Extract word for word the lines of the listing from its start to the line holding "from an issue", both ends kept; pictures are not part of the copy.

─── Supplied information ───

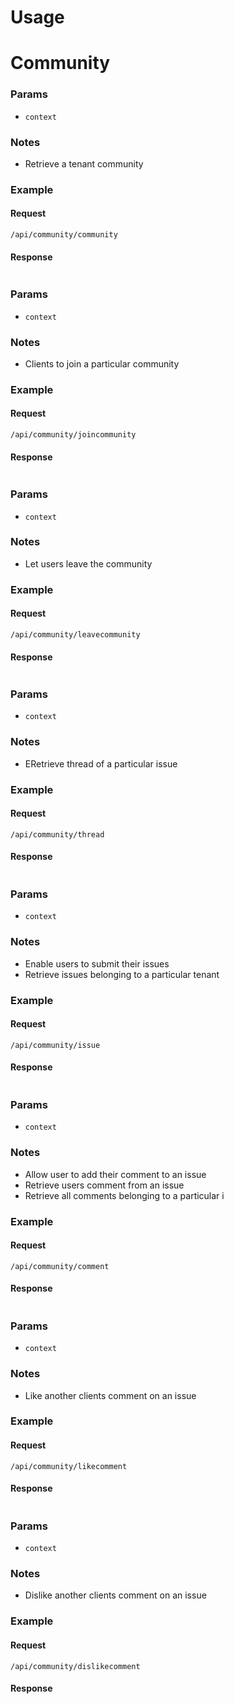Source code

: Usage
=====


# Community


### Params
* `context` 

### Notes
* Retrieve a tenant community

### Example
#### Request
```
/api/community/community
```

#### Response
```

```

### Params
* `context` 

### Notes
* Clients to join a particular community

### Example
#### Request
```
/api/community/joincommunity
```

#### Response
```

```

### Params
* `context` 

### Notes
* Let users leave the community

### Example
#### Request
```
/api/community/leavecommunity
```

#### Response
```

```

### Params
* `context` 

### Notes
* ERetrieve thread of a particular issue

### Example
#### Request
```
/api/community/thread
```

#### Response
```

```

### Params
* `context` 

### Notes
* Enable users to submit their issues
* Retrieve issues belonging to a particular tenant

### Example
#### Request
```
/api/community/issue
```

#### Response
```

```

### Params
* `context` 

### Notes
* Allow user to add their comment to an issue
* Retrieve users comment from an issue
* Retrieve all comments belonging to a particular i

### Example
#### Request
```
/api/community/comment
```

#### Response
```

```

### Params
* `context` 

### Notes
* Like another clients comment on an issue

### Example
#### Request
```
/api/community/likecomment
```

#### Response
```

```

### Params
* `context` 

### Notes
* Dislike another clients comment on an issue

### Example
#### Request
```
/api/community/dislikecomment
```

#### Response
```

```


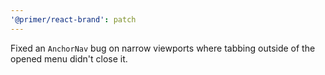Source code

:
 ```yaml
---
'@primer/react-brand': patch
---
```


Fixed an `AnchorNav` bug on narrow viewports where tabbing outside of the opened menu didn't close it.
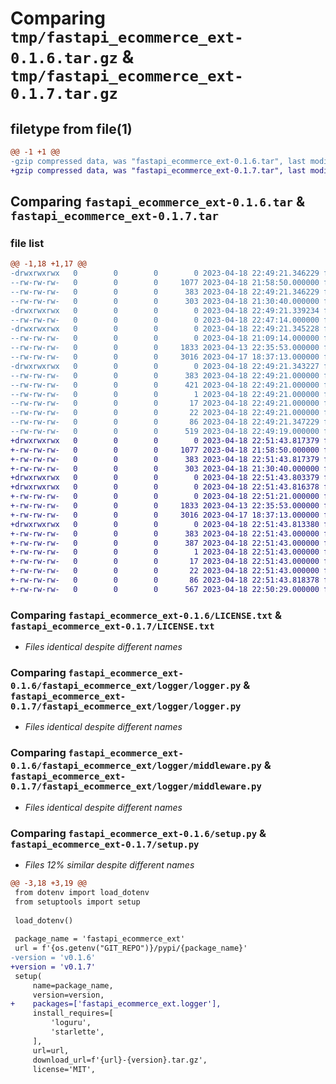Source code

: # Comparing `tmp/fastapi_ecommerce_ext-0.1.6.tar.gz` & `tmp/fastapi_ecommerce_ext-0.1.7.tar.gz`

## filetype from file(1)

```diff
@@ -1 +1 @@
-gzip compressed data, was "fastapi_ecommerce_ext-0.1.6.tar", last modified: Tue Apr 18 22:49:21 2023, max compression
+gzip compressed data, was "fastapi_ecommerce_ext-0.1.7.tar", last modified: Tue Apr 18 22:51:43 2023, max compression
```

## Comparing `fastapi_ecommerce_ext-0.1.6.tar` & `fastapi_ecommerce_ext-0.1.7.tar`

### file list

```diff
@@ -1,18 +1,17 @@
-drwxrwxrwx   0        0        0        0 2023-04-18 22:49:21.346229 fastapi_ecommerce_ext-0.1.6/
--rw-rw-rw-   0        0        0     1077 2023-04-18 21:58:50.000000 fastapi_ecommerce_ext-0.1.6/LICENSE.txt
--rw-rw-rw-   0        0        0      383 2023-04-18 22:49:21.346229 fastapi_ecommerce_ext-0.1.6/PKG-INFO
--rw-rw-rw-   0        0        0      303 2023-04-18 21:30:40.000000 fastapi_ecommerce_ext-0.1.6/README.md
-drwxrwxrwx   0        0        0        0 2023-04-18 22:49:21.339234 fastapi_ecommerce_ext-0.1.6/fastapi_ecommerce_ext/
--rw-rw-rw-   0        0        0        0 2023-04-18 22:47:14.000000 fastapi_ecommerce_ext-0.1.6/fastapi_ecommerce_ext/__init__.py
-drwxrwxrwx   0        0        0        0 2023-04-18 22:49:21.345228 fastapi_ecommerce_ext-0.1.6/fastapi_ecommerce_ext/logger/
--rw-rw-rw-   0        0        0        0 2023-04-18 21:09:14.000000 fastapi_ecommerce_ext-0.1.6/fastapi_ecommerce_ext/logger/__init__.py
--rw-rw-rw-   0        0        0     1833 2023-04-13 22:35:53.000000 fastapi_ecommerce_ext-0.1.6/fastapi_ecommerce_ext/logger/logger.py
--rw-rw-rw-   0        0        0     3016 2023-04-17 18:37:13.000000 fastapi_ecommerce_ext-0.1.6/fastapi_ecommerce_ext/logger/middleware.py
-drwxrwxrwx   0        0        0        0 2023-04-18 22:49:21.343227 fastapi_ecommerce_ext-0.1.6/fastapi_ecommerce_ext.egg-info/
--rw-rw-rw-   0        0        0      383 2023-04-18 22:49:21.000000 fastapi_ecommerce_ext-0.1.6/fastapi_ecommerce_ext.egg-info/PKG-INFO
--rw-rw-rw-   0        0        0      421 2023-04-18 22:49:21.000000 fastapi_ecommerce_ext-0.1.6/fastapi_ecommerce_ext.egg-info/SOURCES.txt
--rw-rw-rw-   0        0        0        1 2023-04-18 22:49:21.000000 fastapi_ecommerce_ext-0.1.6/fastapi_ecommerce_ext.egg-info/dependency_links.txt
--rw-rw-rw-   0        0        0       17 2023-04-18 22:49:21.000000 fastapi_ecommerce_ext-0.1.6/fastapi_ecommerce_ext.egg-info/requires.txt
--rw-rw-rw-   0        0        0       22 2023-04-18 22:49:21.000000 fastapi_ecommerce_ext-0.1.6/fastapi_ecommerce_ext.egg-info/top_level.txt
--rw-rw-rw-   0        0        0       86 2023-04-18 22:49:21.347229 fastapi_ecommerce_ext-0.1.6/setup.cfg
--rw-rw-rw-   0        0        0      519 2023-04-18 22:49:19.000000 fastapi_ecommerce_ext-0.1.6/setup.py
+drwxrwxrwx   0        0        0        0 2023-04-18 22:51:43.817379 fastapi_ecommerce_ext-0.1.7/
+-rw-rw-rw-   0        0        0     1077 2023-04-18 21:58:50.000000 fastapi_ecommerce_ext-0.1.7/LICENSE.txt
+-rw-rw-rw-   0        0        0      383 2023-04-18 22:51:43.817379 fastapi_ecommerce_ext-0.1.7/PKG-INFO
+-rw-rw-rw-   0        0        0      303 2023-04-18 21:30:40.000000 fastapi_ecommerce_ext-0.1.7/README.md
+drwxrwxrwx   0        0        0        0 2023-04-18 22:51:43.803379 fastapi_ecommerce_ext-0.1.7/fastapi_ecommerce_ext/
+drwxrwxrwx   0        0        0        0 2023-04-18 22:51:43.816378 fastapi_ecommerce_ext-0.1.7/fastapi_ecommerce_ext/logger/
+-rw-rw-rw-   0        0        0        0 2023-04-18 22:51:21.000000 fastapi_ecommerce_ext-0.1.7/fastapi_ecommerce_ext/logger/__init__.py
+-rw-rw-rw-   0        0        0     1833 2023-04-13 22:35:53.000000 fastapi_ecommerce_ext-0.1.7/fastapi_ecommerce_ext/logger/logger.py
+-rw-rw-rw-   0        0        0     3016 2023-04-17 18:37:13.000000 fastapi_ecommerce_ext-0.1.7/fastapi_ecommerce_ext/logger/middleware.py
+drwxrwxrwx   0        0        0        0 2023-04-18 22:51:43.813380 fastapi_ecommerce_ext-0.1.7/fastapi_ecommerce_ext.egg-info/
+-rw-rw-rw-   0        0        0      383 2023-04-18 22:51:43.000000 fastapi_ecommerce_ext-0.1.7/fastapi_ecommerce_ext.egg-info/PKG-INFO
+-rw-rw-rw-   0        0        0      387 2023-04-18 22:51:43.000000 fastapi_ecommerce_ext-0.1.7/fastapi_ecommerce_ext.egg-info/SOURCES.txt
+-rw-rw-rw-   0        0        0        1 2023-04-18 22:51:43.000000 fastapi_ecommerce_ext-0.1.7/fastapi_ecommerce_ext.egg-info/dependency_links.txt
+-rw-rw-rw-   0        0        0       17 2023-04-18 22:51:43.000000 fastapi_ecommerce_ext-0.1.7/fastapi_ecommerce_ext.egg-info/requires.txt
+-rw-rw-rw-   0        0        0       22 2023-04-18 22:51:43.000000 fastapi_ecommerce_ext-0.1.7/fastapi_ecommerce_ext.egg-info/top_level.txt
+-rw-rw-rw-   0        0        0       86 2023-04-18 22:51:43.818378 fastapi_ecommerce_ext-0.1.7/setup.cfg
+-rw-rw-rw-   0        0        0      567 2023-04-18 22:50:29.000000 fastapi_ecommerce_ext-0.1.7/setup.py
```

### Comparing `fastapi_ecommerce_ext-0.1.6/LICENSE.txt` & `fastapi_ecommerce_ext-0.1.7/LICENSE.txt`

 * *Files identical despite different names*

### Comparing `fastapi_ecommerce_ext-0.1.6/fastapi_ecommerce_ext/logger/logger.py` & `fastapi_ecommerce_ext-0.1.7/fastapi_ecommerce_ext/logger/logger.py`

 * *Files identical despite different names*

### Comparing `fastapi_ecommerce_ext-0.1.6/fastapi_ecommerce_ext/logger/middleware.py` & `fastapi_ecommerce_ext-0.1.7/fastapi_ecommerce_ext/logger/middleware.py`

 * *Files identical despite different names*

### Comparing `fastapi_ecommerce_ext-0.1.6/setup.py` & `fastapi_ecommerce_ext-0.1.7/setup.py`

 * *Files 12% similar despite different names*

```diff
@@ -3,18 +3,19 @@
 from dotenv import load_dotenv
 from setuptools import setup
 
 load_dotenv()
 
 package_name = 'fastapi_ecommerce_ext'
 url = f'{os.getenv("GIT_REPO")}/pypi/{package_name}'
-version = 'v0.1.6'
+version = 'v0.1.7'
 setup(
     name=package_name,
     version=version,
+    packages=['fastapi_ecommerce_ext.logger'],
     install_requires=[
         'loguru',
         'starlette',
     ],
     url=url,
     download_url=f'{url}-{version}.tar.gz',
     license='MIT',
```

───

**Exercise output:**
Source code

: Usage
=====


# Community


### Params
* `context` 

### Notes
* Retrieve a tenant community

### Example
#### Request
```
/api/community/community
```

#### Response
```

```

### Params
* `context` 

### Notes
* Clients to join a particular community

### Example
#### Request
```
/api/community/joincommunity
```

#### Response
```

```

### Params
* `context` 

### Notes
* Let users leave the community

### Example
#### Request
```
/api/community/leavecommunity
```

#### Response
```

```

### Params
* `context` 

### Notes
* ERetrieve thread of a particular issue

### Example
#### Request
```
/api/community/thread
```

#### Response
```

```

### Params
* `context` 

### Notes
* Enable users to submit their issues
* Retrieve issues belonging to a particular tenant

### Example
#### Request
```
/api/community/issue
```

#### Response
```

```

### Params
* `context` 

### Notes
* Allow user to add their comment to an issue
* Retrieve users comment from an issue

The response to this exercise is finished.